Indonesia, as the world's leading tin producer, faces increasing pressure to balance economic growth with sustainable resource management. Unregulated exploitation has led to environmental degradation, resource depletion, and market volatility. This study applies a system dynamics (SD) modeling approach to optimize national tin production by simulating three scenarios: low (40,000 tons/year), moderate (50,000 tons/year), and high (80,000 tons/year).Our methodology integrated: (1) data collection from government and industry sources; (2) causal loop diagramming to map system interconnections; (3) stock-flow model development in Vensim; (4) validation through pattern-matching; and (5) multi-scenario simulation across 50 years. Critical to this approach was the indexing of variables to capture temporal changes in resource quality and market conditions, enabling more accurate long-term projections. Analysis of reserve depletion, supply-demand ratio, prices, and revenue revealed that high production rates accelerate reserve exhaustion and trigger price suppression, reducing long-term revenue.

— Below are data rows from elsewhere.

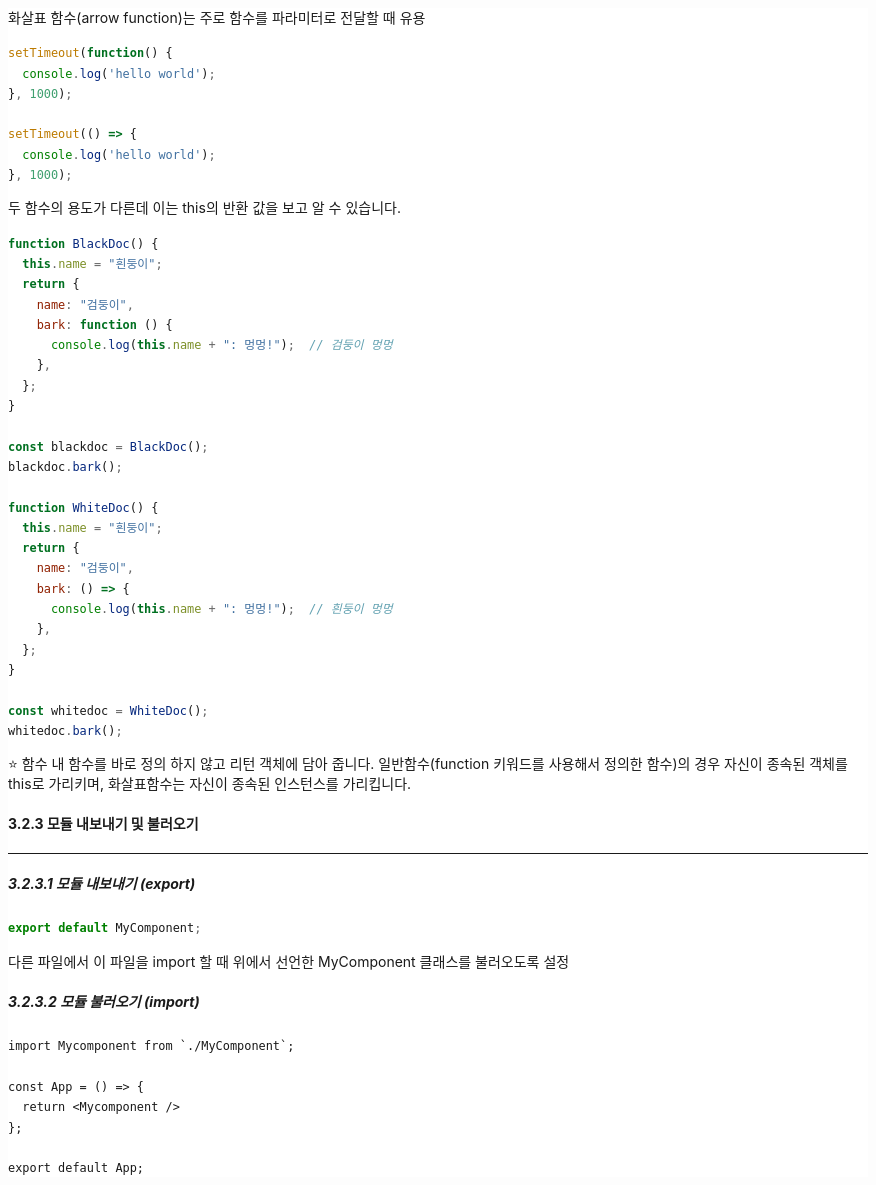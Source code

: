 화살표 함수(arrow function)는 주로 함수를 파라미터로 전달할 때 유용
``` javascript
setTimeout(function() {
  console.log('hello world');
}, 1000);

setTimeout(() => {  
  console.log('hello world');  
}, 1000);
```

두 함수의 용도가 다른데 이는 this의 반환 값을 보고 알 수 있습니다.
```javascript
function BlackDoc() {  
  this.name = "흰둥이";  
  return {  
    name: "검둥이",  
    bark: function () {  
      console.log(this.name + ": 멍멍!");  // 검둥이 멍멍
    },  
  };  
}  
  
const blackdoc = BlackDoc();  
blackdoc.bark();  
  
function WhiteDoc() {  
  this.name = "흰둥이";  
  return {  
    name: "검둥이",  
    bark: () => {  
      console.log(this.name + ": 멍멍!");  // 흰둥이 멍멍
    },  
  };  
}  
  
const whitedoc = WhiteDoc();  
whitedoc.bark();
```
⭐️ 함수 내 함수를 바로 정의 하지 않고 리턴 객체에 담아 줍니다.
일반함수(function 키워드를 사용해서 정의한 함수)의 경우 자신이 종속된 객체를 this로 가리키며, 화살표함수는 자신이 종속된 인스턴스를 가리킵니다.

</blockquote>

#### 3.2.3 모듈 내보내기 및 불러오기
---
##### 3.2.3.1 모듈 내보내기 (export)
```javascript
export default MyComponent;
```

다른 파일에서 이 파일을 import 할 때 위에서 선언한 MyComponent 클래스를 불러오도록 설정

##### 3.2.3.2 모듈 불러오기 (import)
``` javascript, title="App.js"
import Mycomponent from `./MyComponent`;  
  
const App = () => {  
  return <Mycomponent />  
};  
  
export default App;
```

Low to moderate production levels maintain higher prices and extend resource lifespan. The optimal production rate of 55,000–60,000 tons/year balances economic returns with sustainability and market stability. This study provides policymakers with a framework to align production quotas with sustainable development goals, supporting evidence-based regulations. Limitations include the exclusion of social, regional, and technological variables, which future research should address.